◆ **ABOUT THIS TASK**:
What is needed is a copy of each line in the listing below that contains "degree".

◆ **STUDY MATERIAL**:
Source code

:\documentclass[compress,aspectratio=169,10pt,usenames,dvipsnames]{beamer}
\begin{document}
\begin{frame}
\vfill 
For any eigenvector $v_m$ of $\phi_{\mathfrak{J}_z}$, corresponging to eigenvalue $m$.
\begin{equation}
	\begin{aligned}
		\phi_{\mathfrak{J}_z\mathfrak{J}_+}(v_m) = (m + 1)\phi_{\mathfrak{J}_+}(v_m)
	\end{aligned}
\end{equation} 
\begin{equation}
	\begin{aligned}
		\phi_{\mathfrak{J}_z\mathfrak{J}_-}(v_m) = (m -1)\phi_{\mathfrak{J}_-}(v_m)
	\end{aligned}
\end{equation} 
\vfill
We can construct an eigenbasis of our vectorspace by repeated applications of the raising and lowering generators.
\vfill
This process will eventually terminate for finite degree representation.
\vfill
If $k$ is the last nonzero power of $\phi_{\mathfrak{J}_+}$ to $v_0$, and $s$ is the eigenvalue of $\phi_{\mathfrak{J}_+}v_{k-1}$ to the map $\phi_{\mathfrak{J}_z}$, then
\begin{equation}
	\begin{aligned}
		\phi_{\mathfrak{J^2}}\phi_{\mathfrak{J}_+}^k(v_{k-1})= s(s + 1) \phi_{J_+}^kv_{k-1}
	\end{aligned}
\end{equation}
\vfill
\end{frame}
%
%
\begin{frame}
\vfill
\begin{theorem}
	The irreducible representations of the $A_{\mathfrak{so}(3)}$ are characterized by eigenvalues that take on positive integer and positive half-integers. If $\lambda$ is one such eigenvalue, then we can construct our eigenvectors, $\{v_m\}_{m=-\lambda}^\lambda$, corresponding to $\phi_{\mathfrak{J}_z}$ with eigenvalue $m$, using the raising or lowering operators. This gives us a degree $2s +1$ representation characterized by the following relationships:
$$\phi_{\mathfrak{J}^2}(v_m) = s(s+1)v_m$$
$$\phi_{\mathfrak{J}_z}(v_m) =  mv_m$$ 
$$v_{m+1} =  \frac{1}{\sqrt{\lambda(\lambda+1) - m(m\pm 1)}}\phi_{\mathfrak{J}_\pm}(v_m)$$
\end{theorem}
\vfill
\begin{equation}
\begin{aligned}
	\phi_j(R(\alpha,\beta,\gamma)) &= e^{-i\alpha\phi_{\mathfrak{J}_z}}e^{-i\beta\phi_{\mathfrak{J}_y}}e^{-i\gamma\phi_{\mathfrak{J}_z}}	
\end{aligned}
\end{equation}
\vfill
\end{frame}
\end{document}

◆ **ANSWER TO THE PROBLEM**:
This process will eventually terminate for finite degree representation.
	The irreducible representations of the $A_{\mathfrak{so}(3)}$ are characterized by eigenvalues that take on positive integer and positive half-integers. If $\lambda$ is one such eigenvalue, then we can construct our eigenvectors, $\{v_m\}_{m=-\lambda}^\lambda$, corresponding to $\phi_{\mathfrak{J}_z}$ with eigenvalue $m$, using the raising or lowering operators. This gives us a degree $2s +1$ representation characterized by the following relationships:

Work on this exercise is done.